Hacker Scouts: Judo Bots
Last Sunday we had another amazing Open lab session of Hacker Scouts. With over 50 kids (plus their parents!) it was a full and active hackerspace event! Our featured project was Hydraulic Judo Bots . Other activities offered were: Learn to Solder, various advanced Soldering Kits, Compressed Air Rockets, and an LED Light-Up Bracelet Kit. We were also honored to have a reporter from NPR and from the San Jose Mercury News in attendance, both very interested and excited about what we are doing as a Maker community!
There were a couple observations Chris and I made at this Open lab that were very interesting to us:
At this Open Lab, we noticed there were a lot more girls. This is exciting in two ways: the first is that being a Maker is just as empowering for the girls as it is for the boys. It’s about being human and realizing not only skill, but potential, in oneself. Second, we think it’s extremely valuable for boys and girls to be working side-by-side, eliminating gender stereotypes and developing a healthy respect for each other’s abilities.
Also, we were asked many times about how we choose the activities being offered and how we manage to balance the needs of the kids. Our menu is no happy accident. Chris and I review the possibilities every time and try to balance between beginning and advanced skill building, multiple intelligences (or the different ways kids learn), and how each activity is meeting the developmental needs of this age group. We believe that, while the kids never see or notice this part of Hacker Scouts, it is crucial to building a program that gives them challenges, success, and real work. We believe it is condescending and disrespectful to give them any less. Our goal is to help them identify their interests and strengths within themselves and the confidence and mentoring to push themselves towards their own goals.

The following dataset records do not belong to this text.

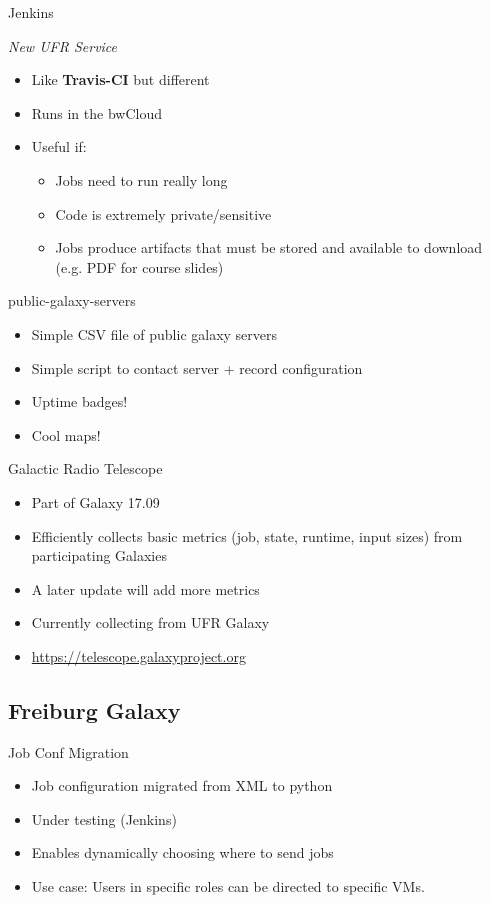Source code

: \documentclass[12pt]{ufrslides}
\begin{document}
	\begin{frame}{Jenkins}
		\begin{center}
			\emph{New UFR Service}
		\end{center}
		\begin{itemize}
			\item Like \textbf{Travis-CI} but different
			\item Runs in the bwCloud
			\item Useful if:
				\begin{itemize}
					\item Jobs need to run really long
					\item Code is extremely private/sensitive
					\item Jobs produce artifacts that must be stored and
						available to download (e.g. PDF for course slides)
				\end{itemize}
		\end{itemize}
	\end{frame}

	\begin{frame}{public-galaxy-servers}
		\begin{itemize}
			\item Simple CSV file of public galaxy servers
			\item Simple script to contact server + record configuration
			\item Uptime badges! %
			\item Cool maps!
		\end{itemize}
	\end{frame}

	\begin{frame}{Galactic Radio Telescope}
		\begin{itemize}
			\item Part of Galaxy 17.09
			\item Efficiently collects basic metrics (job, state, runtime, input sizes) from participating Galaxies
			\item A later update will add more metrics
			\item Currently collecting from UFR Galaxy
			\item \url{https://telescope.galaxyproject.org}
		\end{itemize}
	\end{frame}

\subsection{Freiburg Galaxy}
	\begin{frame}{Job Conf Migration}
		\begin{itemize}
			\item Job configuration migrated from XML to python
			\item Under testing (Jenkins)
			\item Enables dynamically choosing where to send jobs
			\item Use case: Users in specific roles can be directed to specific VMs.
		\end{itemize}
	\end{frame}
\end{document}
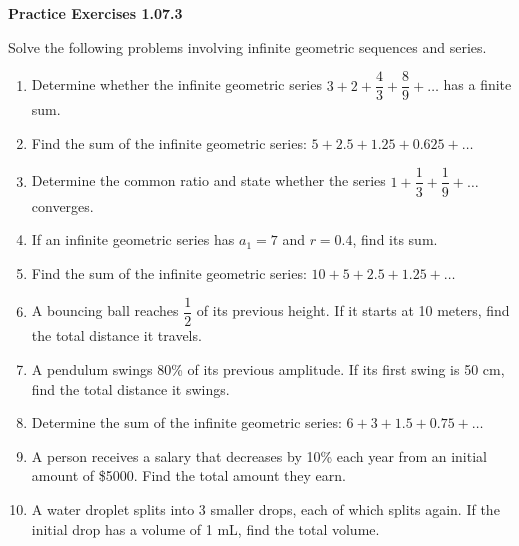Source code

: \vspace{0.3ex}
\noindent\textbf{Practice Exercises 1.07.3}

\vspace{0.2ex}

Solve the following problems involving infinite geometric sequences and series.
\begin{enumerate}
    \item Determine whether the infinite geometric series \(3 + 2 + \dfrac{4}{3} + \dfrac{8}{9} + \dots\) has a finite sum.
    \item Find the sum of the infinite geometric series: \(5 + 2.5 + 1.25 + 0.625 + \dots\)
    \item Determine the common ratio and state whether the series \(1 + \dfrac{1}{3} + \dfrac{1}{9} + \dots\) converges.
    \item If an infinite geometric series has \(a_1 = 7\) and \(r = 0.4\), find its sum.
    \item Find the sum of the infinite geometric series: \(10 + 5 + 2.5 + 1.25 + \dots\)
    \item A bouncing ball reaches \(\dfrac{1}{2}\) of its previous height. If it starts at 10 meters, find the total distance it travels.
    \item A pendulum swings 80\% of its previous amplitude. If its first swing is 50 cm, find the total distance it swings.
    \item Determine the sum of the infinite geometric series: \(6 + 3 + 1.5 + 0.75 + \dots\)
    \item A person receives a salary that decreases by 10\% each year from an initial amount of \$5000. Find the total amount they earn.
    \item A water droplet splits into 3 smaller drops, each of which splits again. If the initial drop has a volume of 1 mL, find the total volume.
\end{enumerate}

Finally, we realize how crowded AMT can get with that many people, and it can be overwhelming for some. While it’s true that AMT as plans to move to a larger space in the near future, we are making what we have work for now. But there are a few benefits to having such a crowd that should not be overlooked. Having that many kids created a sense of excitement in belonging to a community that many kids (and parents!) expressed to me throughout the day. It is very cool for a kid to meet so many others who are into Making too. There is also idea sharing that happens with a good size crowd. For example, down in the Judo Bot room, many kids shared improvements and modifications they made to make their Judo Bot either stronger or more effective in battle. One kid would make a hammer on the front, and another would take that idea but add forks on either side to grab with, and so on. We were so impressed with the kids’ ingenuity and enthusiasm. Not to mention their agility in battling their Judo Bots! And finally, we had 10 mentors on hand, plus many parents assisting, in the various activity areas. This was a great number to have on hand. It assured that every kid would have a chance to ask questions and get assistance, but it also allowed parents to contribute in a meaningful way. But the best benefit of having so many kids and just enough mentors is this: when the kids have to wait a few minutes for a mentor’s time, they often find the mental space to solve the problem themselves. There is nothing more empowering. And what I observed is that when they could not figure out their problem on their own, often another kid would step in and try to help. Working together, they were almost always able to work through the issue. That kind of learning, peer to peer and hands-on, is exactly how kids in this age group learn best. And it’s why, when some parents have asked us if the crowd was no big, we emphatically say “No!” because these interactions would not happen as frequently under smaller conditions!
We are grateful and honored that Hacker Scouts is resonating with so many families and hope see everyone on the first Sunday in October for our featured project: Spy Gadgets!